◆ **TRY IT**
Lines from the one containing "[[Ирвин Пенн]]" through the end of the material below should be given again exactly, with no others.

◆ **RECORDS**
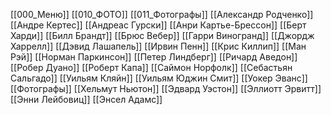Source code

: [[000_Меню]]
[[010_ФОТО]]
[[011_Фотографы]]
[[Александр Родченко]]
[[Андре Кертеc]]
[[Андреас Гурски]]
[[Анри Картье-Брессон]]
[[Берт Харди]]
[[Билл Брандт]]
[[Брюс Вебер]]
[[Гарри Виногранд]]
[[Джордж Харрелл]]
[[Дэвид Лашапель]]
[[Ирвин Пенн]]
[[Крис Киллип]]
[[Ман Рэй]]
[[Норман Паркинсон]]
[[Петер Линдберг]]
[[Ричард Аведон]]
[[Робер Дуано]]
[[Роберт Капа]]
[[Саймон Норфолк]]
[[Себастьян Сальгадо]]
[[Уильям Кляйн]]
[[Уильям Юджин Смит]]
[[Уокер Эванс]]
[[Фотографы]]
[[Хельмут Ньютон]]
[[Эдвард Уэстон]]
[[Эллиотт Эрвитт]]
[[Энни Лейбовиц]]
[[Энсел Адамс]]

◆ **TASK SOLUTION**
[[Ирвин Пенн]]
[[Крис Киллип]]
[[Ман Рэй]]
[[Норман Паркинсон]]
[[Петер Линдберг]]
[[Ричард Аведон]]
[[Робер Дуано]]
[[Роберт Капа]]
[[Саймон Норфолк]]
[[Себастьян Сальгадо]]
[[Уильям Кляйн]]
[[Уильям Юджин Смит]]
[[Уокер Эванс]]
[[Фотографы]]
[[Хельмут Ньютон]]
[[Эдвард Уэстон]]
[[Эллиотт Эрвитт]]
[[Энни Лейбовиц]]
[[Энсел Адамс]]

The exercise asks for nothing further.